Men in Pain: Walk Away or Stay?
by Bob Baugher
You’ve heard the comments: “Men can’t handle pain.”
“Men think they’re so tough. They could never go through the pain of childbirth.”
“Men may not cry as much as women, but they sure don’t like pain.”
In my work with bereaved people, it has become clear that a huge part of the bereavement process is the management with pain. And it seems fair to say that most men manage their pain differently than most women.
We know from studying physical pain that our experience of it varies widely from person to person.
For instance, if we were to plunge the hands of several hundred volunteers into ice water for 90 seconds, we would find a wide range of self-reported levels of pain.
Similarly, we each perceive and experience differently the emotional pain that comes with the death of someone we love.
Where are you going?
Has this ever happened to you? You and a person you care for deeply are having a heated discussion on a difficult issue when, all of a sudden, the person leaves, splits, takes off, disappears! If you are the person left standing, you probably become even more ticked. Why would someone do this to you?
Or if you are the fleeing person, why are you taking off in the middle of a sentence?
Psychologist John Gottman is uncovering the answer to this in his research on married couples. He invites a couple into his lab and hooks them up to equipment that measures heart rate, blood pressure, breathing, and so on. He then asks the couple to discuss an area of disagreement while he videotapes.
In a few minutes, the couple is bickering away. And we, for the first time in history, have a close look at exactly what happens to a person’s body during an argument.

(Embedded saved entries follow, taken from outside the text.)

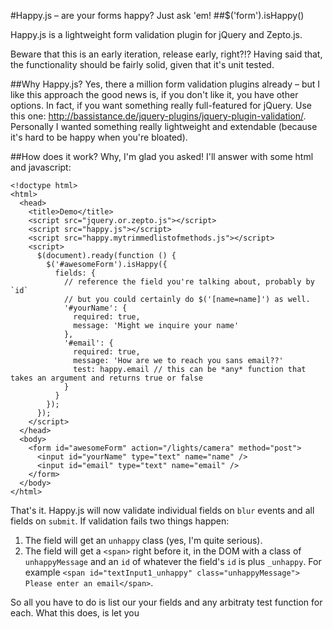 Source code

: #Happy.js – are your forms happy? Just ask 'em!
##$('form').isHappy()

Happy.js is a lightweight form validation plugin for jQuery and Zepto.js. 

Beware that this is an early iteration, release early, right?!? Having said that, the functionality should be fairly solid, given that it's unit tested.

##Why Happy.js?
Yes, there a million form validation plugins already – but I like this approach the good news is, if you don't like it, you have other options. In fact, if you want something really full-featured for jQuery. Use this one: http://bassistance.de/jquery-plugins/jquery-plugin-validation/. Personally I wanted something really lightweight and extendable (because it's hard to be happy when you're bloated).

##How does it work?
Why, I'm glad you asked! I'll answer with some html and javascript:

    <!doctype html>
    <html>
      <head>
        <title>Demo</title>
        <script src="jquery.or.zepto.js"></script>
        <script src="happy.js"></script>
        <script src="happy.mytrimmedlistofmethods.js"></script>
        <script>
          $(document).ready(function () {
            $('#awesomeForm').isHappy({
              fields: {
                // reference the field you're talking about, probably by `id`
                // but you could certainly do $('[name=name]') as well.
                '#yourName': {
                  required: true,
                  message: 'Might we inquire your name'
                },
                '#email': {
                  required: true,
                  message: 'How are we to reach you sans email??'
                  test: happy.email // this can be *any* function that takes an argument and returns true or false
                }
              }
            });
          }); 
        </script>
      </head>
      <body>
        <form id="awesomeForm" action="/lights/camera" method="post">
          <input id="yourName" type="text" name="name" />
          <input id="email" type="text" name="email" />
        </form>
      </body>
    </html>

That's it. Happy.js will now validate individual fields on `blur` events and all fields on `submit`. If validation fails two things happen:

1. The field will get an `unhappy` class (yes, I'm quite serious).
2. The field will get a `<span>` right before it, in the DOM with a class of `unhappyMessage` and an `id` of whatever the field's `id` is plus `_unhappy`. For example `<span id=​"textInput1_unhappy" class=​"unhappyMessage">​Please enter an email​</span>`.

So all you have to do is list our your fields and any arbitraty test function for each. What this does, is let you

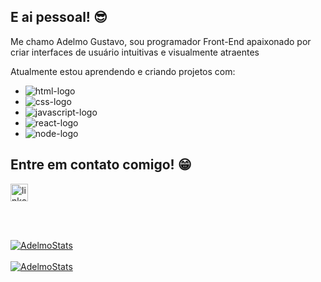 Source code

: ## E ai pessoal! :sunglasses:

Me chamo Adelmo Gustavo, sou programador Front-End apaixonado por criar interfaces de usuário intuitivas e visualmente atraentes

 Atualmente estou aprendendo e criando projetos com:
<br>
   - <img src="https://img.shields.io/badge/HTML5-E34F26?style=for-the-badge&logo=html5&logoColor=white" alt="html-logo" />
   - <img src="https://img.shields.io/badge/CSS3-1572B6?style=for-the-badge&logo=css3&logoColor=white" alt="css-logo" />
   - <img src="https://img.shields.io/badge/JavaScript-F7DF1E?style=for-the-badge&logo=javascript&logoColor=black" alt="javascript-logo" />
   - <img src="https://img.shields.io/badge/React-20232A?style=for-the-badge&logo=react&logoColor=61DAFB" alt="react-logo" />
   - <img src="https://img.shields.io/badge/Node.js-43853D?style=for-the-badge&logo=node.js&logoColor=white" alt="node-logo" />
   ## Entre em contato comigo! :grin:
<p>
  <a href="https://www.linkedin.com/in/adelmodev">
   <img width="28px" src="https://cdn-icons-png.flaticon.com/512/61/61109.png" alt="linkedin-logo" />
  </a>
</p>
<br>
<br>

[![AdelmoStats](https://github-readme-stats.vercel.app/api?username=AdelmoGustavo)](https://github.com/anuraghazra/github-readme-stats)
<br>
<br>
   [![AdelmoStats](https://github-readme-stats.vercel.app/api/top-langs/?username=AdelmoGustavo&layout=donut)](https://github.com/anuraghazra/github-readme-stats)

Gottman found that the more sensitive the topic, the higher the level of physiological arousal. More intriguing was his finding that one of the partners often displays consistently higher levels of physiological arousal.
Furthermore, the arousal levels are often so painful that the partner finds it necessary to get up and leave the room.
And who is the partner most liked to do this? Have you guessed it yet? That’s right, men.
So, as a man, what are you more likely to do during a discussion of a highly charged issue such as the death of your loved one?
- If you are likely to walk out of a painful argument, I want to offer you a few suggestions: Show this article to the person in your life who might benefit from reading.
- Decide on a signal you both can use to indicate your need to leave the scene. For example, you might use the hand signal, making the letter “T” for time out.
- Agree that if you use the signal you are responsible to bring up the difficult topic of discussion as soon as your physiological levels have returned to normal.
- If you are the partner who more often stays, understand that it may take your partner several minutes to several hours to get physiological responses back to normal. In some rare cases, you may have to wait until the next day.
- To repeat: It is critical that you return to the topic of discussion as soon as both partners are ready. Do not use this technique as a way to avoid discussing difficult issues.
- On the other hand, understand that there may be a few issues that are just too difficult to discuss at all.
For example, a year after the teenage daughter of a couple was murdered by her boyfriend, the couple had several intense arguments over forgiveness. The husband had reached a point of forgiving the murderer and the wife vehemently disagreed.
After more than a year of screaming arguments, the couple went to counseling and eventually agreed that discussion of forgiveness was off limits. Although neither partner relished closing off an area of communication, they both agreed that it was the best solution.
Physical pain is tough. Emotional pain is often tougher, especially when it is in response to the death of someone we love. For reasons that experts are still sorting out it appears that many men and some women have a predisposition to experience high levels of physiological arousal when discussing emotionally charged issues.
In your increasing understanding of the grieving process, this fact can help you as you interact with the important people in your life.